After step-one erasures, this becomes:

 (S (NP-s (PNP (PNP Miss) (PNP Xydis)))
 (VP (VPAST was) (ADJP (ADJ best)))
 (S (COMP (WHADVP (WHADV when)))
 (NP-s (PRO she))
 (VP (X (VPAST ) (NEG ) (V need))
 (VP(X (X ) (V be)) (ADJP (ADV too) (ADJ probing)))))
 (? (FIN )))

And after step-two erasures:

 (S (NP-s Miss Xydis) (VP was best)
 (S when she (VP need (V be (ADJP too probing)))))

The University of Pennsylvania Treebank output for this sentence,
after steps one and two have been applied to it, is:
 (S (S (NP Miss Xydis) (VP was best))
 (SBAR when (S she (VP need (VP be (ADJP too probing))))))
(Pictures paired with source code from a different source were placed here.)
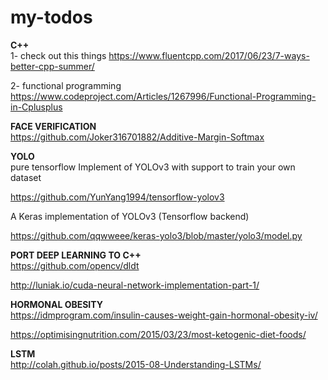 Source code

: # my-todos

**C++** <br />
1- check out this things
https://www.fluentcpp.com/2017/06/23/7-ways-better-cpp-summer/

2- functional programming https://www.codeproject.com/Articles/1267996/Functional-Programming-in-Cplusplus









**FACE VERIFICATION** <br />
https://github.com/Joker316701882/Additive-Margin-Softmax


**YOLO** <br />
pure tensorflow Implement of YOLOv3 with support to train your own dataset

https://github.com/YunYang1994/tensorflow-yolov3 

A Keras implementation of YOLOv3 (Tensorflow backend) 

https://github.com/qqwweee/keras-yolo3/blob/master/yolo3/model.py



**PORT DEEP LEARNING TO C++** <br />
https://github.com/opencv/dldt

http://luniak.io/cuda-neural-network-implementation-part-1/

**HORMONAL OBESITY** <br />
https://idmprogram.com/insulin-causes-weight-gain-hormonal-obesity-iv/

https://optimisingnutrition.com/2015/03/23/most-ketogenic-diet-foods/


**LSTM** <br />
http://colah.github.io/posts/2015-08-Understanding-LSTMs/
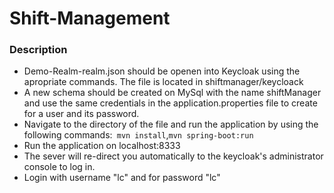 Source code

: # Shift-Management

### Description

* Demo-Realm-realm.json should be openen into Keycloak using the apropriate commands. The file is located in shiftmanager/keycloack
* A new schema should be created on MySql with the name shiftManager and use the same credentials in the application.properties file to create for a user and its password. 
* Navigate to the directory of the file and run the application by using the following commands:` mvn install`,`mvn spring-boot:run`
* Run the application on localhost:8333
* The sever will re-direct you automatically to the keycloak's administrator console to log in.
* Login with username "lc" and for password "lc" 








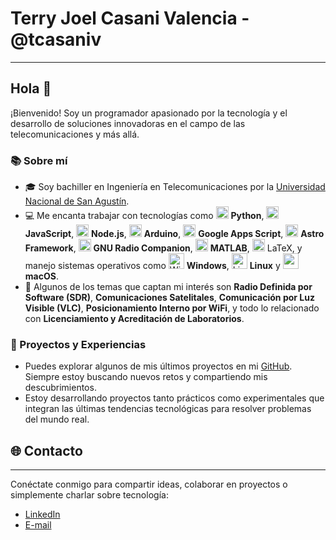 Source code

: # Terry Joel Casani Valencia - @tcasaniv
---

## Hola 👋
¡Bienvenido! Soy un programador apasionado por la tecnología y el desarrollo de soluciones innovadoras en el campo de las telecomunicaciones y más allá.

### 📚 Sobre mí
- 🎓 Soy bachiller en Ingeniería en Telecomunicaciones por la [Universidad Nacional de San Agustín](https://www.unsa.edu.pe/).
- 💻 Me encanta trabajar con tecnologías como
  <img width="20" src="https://skillicons.dev/icons?i=python&theme=light" alt="Python" title="Python"/>
  **Python**,
  <img width="20" src="https://skillicons.dev/icons?i=js&theme=light" alt="JavaScript" title="JavaScript"/>
  **JavaScript**, 
  <img width="20" src="https://skillicons.dev/icons?i=nodejs&theme=light" alt="Node.js" title="Node.js"/>
  **Node.js**,
  <img width="20" src="https://skillicons.dev/icons?i=arduino&theme=light" alt="arduino" title="arduino"/>
  **Arduino**, 
  <img width="20" src="https://skillicons.dev/icons?i=gcp&theme=light" alt="Google Apps Script" title="Google Apps Script"/>
  **Google Apps Script**,
  <img width="20" src="https://skillicons.dev/icons?i=astro&theme=light" alt="Astro Framework" title="Astro Framework"/>
  **Astro Framework**,
  <img width="20" src="https://skillicons.dev/icons?i=python&theme=light" alt="GNU Radio Companion" title="GNU Radio Companion"/>
  **GNU Radio Companion**,
  <img width="20" src="https://skillicons.dev/icons?i=matlab&theme=light" alt="MATLAB" title="MATLAB"/>
  **MATLAB**, 
  <img width="20" src="https://skillicons.dev/icons?i=latex&theme=light" alt="LaTeX" title="LaTeX"/>
  LaTeX,
  y manejo sistemas operativos como
  <img width="25" src="https://skillicons.dev/icons?i=windows&theme=light" alt="Windows" title="Windows"/>
  **Windows**,
  <img width="25" src="https://skillicons.dev/icons?i=linux&theme=light" alt="Linux" title="Linux"/>
  **Linux** y
  <img width="25" src="https://skillicons.dev/icons?i=apple&theme=light" alt="macOS" title="macOS"/>
  **macOS**.
- 🚀 Algunos de los temas que captan mi interés son **Radio Definida por Software (SDR)**, **Comunicaciones Satelitales**, **Comunicación por Luz Visible (VLC)**, **Posicionamiento Interno por WiFi**, y todo lo relacionado con **Licenciamiento y Acreditación de Laboratorios**.

### 🔧 Proyectos y Experiencias
- Puedes explorar algunos de mis últimos proyectos en mi [GitHub](https://github.com/tcasaniv?tab=repositories). Siempre estoy buscando nuevos retos y compartiendo mis descubrimientos.
- Estoy desarrollando proyectos tanto prácticos como experimentales que integran las últimas tendencias tecnológicas para resolver problemas del mundo real.

## 🌐 Contacto
---
Conéctate conmigo para compartir ideas, colaborar en proyectos o simplemente charlar sobre tecnología:
- [LinkedIn](https://www.linkedin.com/in/tcasaniv/)
- [E-mail](mailto:tcasaniv@gmail.com)

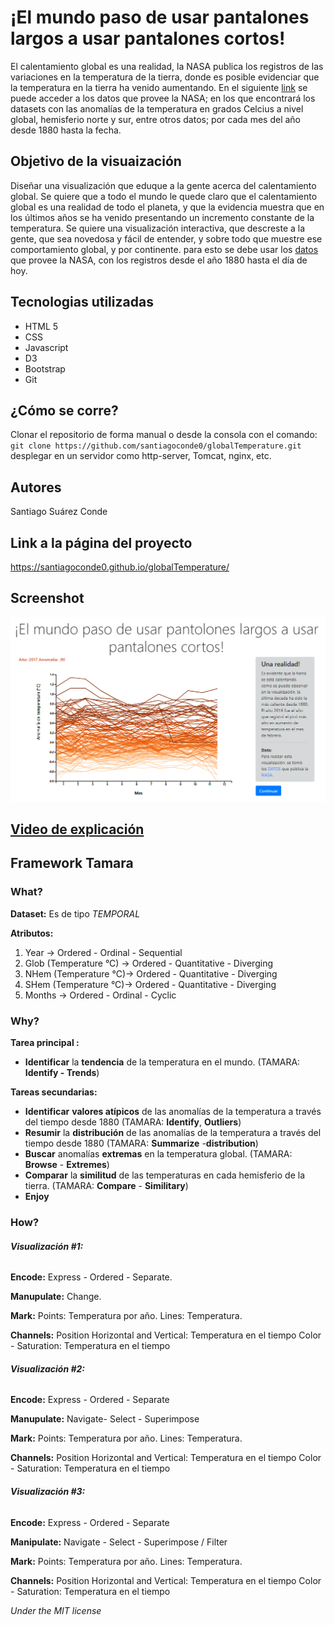 # ¡El mundo paso de usar pantalones largos a usar pantalones cortos!

El calentamiento global es una realidad, la NASA publica los registros de las variaciones en la temperatura de la tierra, donde es posible evidenciar que la temperatura en la tierra ha venido aumentando. En el siguiente [link](https://data.giss.nasa.gov/gistemp/) se puede acceder a los datos que provee la NASA; en los que encontrará los datasets con las anomalías de la temperatura en grados Celcius a nivel global, hemisferio norte y sur, entre otros datos; por cada mes del año desde 1880 hasta la fecha.  

## Objetivo de la visuaización

Diseñar una visualización que eduque a la gente acerca del calentamiento global. Se quiere  que a todo el mundo le quede claro que el calentamiento global es una realidad de todo el planeta, y que la evidencia muestra que en los últimos años se ha venido presentando un incremento constante de la temperatura. Se quiere una visualización interactiva, que descreste a la gente, que sea novedosa y fácil de entender, y sobre todo que muestre ese comportamiento global, y por continente. para esto se debe usar los [datos](https://data.giss.nasa.gov/gistemp/) que provee la NASA, con los registros desde el año 1880 hasta el día de hoy. 

## Tecnologias utilizadas 

* HTML 5
* CSS
* Javascript
* D3
* Bootstrap
* Git 

## ¿Cómo se corre?

Clonar el repositorio de forma manual o desde la consola con el comando:
`git clone https://github.com/santiagoconde0/globalTemperature.git` 
desplegar en un servidor como http-server, Tomcat, nginx, etc.

## Autores 

Santiago Suárez Conde

## Link a la página del proyecto

https://santiagoconde0.github.io/globalTemperature/

## Screenshot

![Alt text](https://github.com/santiagoconde0/globalTemperature/blob/master/img/presentation.png "Title")


## [Video de explicación](https://youtu.be/vtO-va-o7tU)


## Framework Tamara

### What?
 **Dataset:** Es de tipo *TEMPORAL* 
 
 **Atributos:** 
 
 1. Year -> Ordered - Ordinal - Sequential
 2. Glob (Temperature °C) ->  Ordered - Quantitative - Diverging
 3. NHem  (Temperature °C)->  Ordered - Quantitative - Diverging
 4. SHem (Temperature °C)-> Ordered - Quantitative - Diverging
 5. Months -> Ordered - Ordinal - Cyclic 
### Why?

**Tarea principal :**
- **Identificar** la **tendencia** de la temperatura en  el mundo. (TAMARA: **Identify - Trends**)

**Tareas secundarias:**
- **Identificar** **valores atípicos** de las anomalías de la temperatura a través del tiempo desde 1880 (TAMARA: **Identify**, **Outliers**)
- **Resumir** la **distribución** de las anomalías de la temperatura a través del tiempo desde 1880 (TAMARA: **Summarize** -**distribution**)
- **Buscar** anomalías **extremas** en la temperatura global. (TAMARA: **Browse** - **Extremes**)
- **Comparar** la **similitud** de las temperaturas en cada hemisferio de la tierra. (TAMARA: **Compare** - **Similitary**)
- **Enjoy** 



### How?

######  **Visualización #1:** 
  **Encode:**  Express - Ordered - Separate. 
  
  **Manupulate:** Change.
  
  **Mark:** 
 Points: Temperatura por año.
 Lines: Temperatura.

  **Channels:** 
 Position Horizontal and Vertical:  Temperatura en el tiempo
Color - Saturation: Temperatura en el tiempo

######  **Visualización #2:** 
  **Encode:**  Express - Ordered - Separate 
  
  **Manupulate:**  Navigate- Select - Superimpose
  
  **Mark:** 
 Points: Temperatura por año.
 Lines: Temperatura.

  **Channels:** 
 Position Horizontal and Vertical:  Temperatura en el tiempo
Color - Saturation: Temperatura en el tiempo

######  **Visualización #3:** 
  **Encode:**  Express - Ordered - Separate 
  
  **Manipulate:** Navigate -  Select - Superimpose / Filter
  
  **Mark:** 
 Points: Temperatura por año.
 Lines: Temperatura.

  **Channels:** 
 Position Horizontal and Vertical:  Temperatura en el tiempo
Color - Saturation: Temperatura en el tiempo


*Under the MIT license*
Step three consists of comparing the candidate parse to the Treebank
parse and deriving two scores: (1) The Crossing Parentheses score is the
number of times the candidate parse has a structure such as ((A B) C)
and the standard parse has one or more structures such as (A (B C))
which "cross" with the test parse structure.
(2) The Recall score is the number of parenthesis pairs in the
intersection of the candidate and treebank parses (T intersection C)
divided by the number of parenthesis pairs in the treebank parse T, viz.
(T intersection C) / T. This score provides an additional measure of
the degree of fit between the standard and the candidate parses; in
theory a Recall of 1 certifies a candidate parse as including all
constituent boundaries that are considered essential to the analysis of
the input sentence by the Treebank. (Treebank parses are in general
underspecified because certain structures, such as compound nouns, are
not bracketed.) For the above example sentence, there are no crossings
and the recall is 7/9.

The last element of the proposed evaluation method involves the
restructuring of trees by the client, which is necessary only if
the parse submitted treats any of certain constructions in
a manner different from the standard. At the workshop, three
constructions were identified: extraposition, modification of
noun phrases by post-head phrases
such as PP, and sequences of prepositions which occur constituent-initially
and/or particles which occur constituent-finally. Briefly,
for extraposition sentences like "It is necessary for us to leave"
the extaposed phrase "for us to leave" should be attached at the S
level and not, for example as a sister of "necessary". For NP
modification, post-head modifiers should be attached to the NP and
not at the N-BAR level. Finally, for sequences of prepositions/particles
we attach to the top node of the constituent. Thus if the initial
client analysis is

 (We (were ((out of) (oatmeal cookies))))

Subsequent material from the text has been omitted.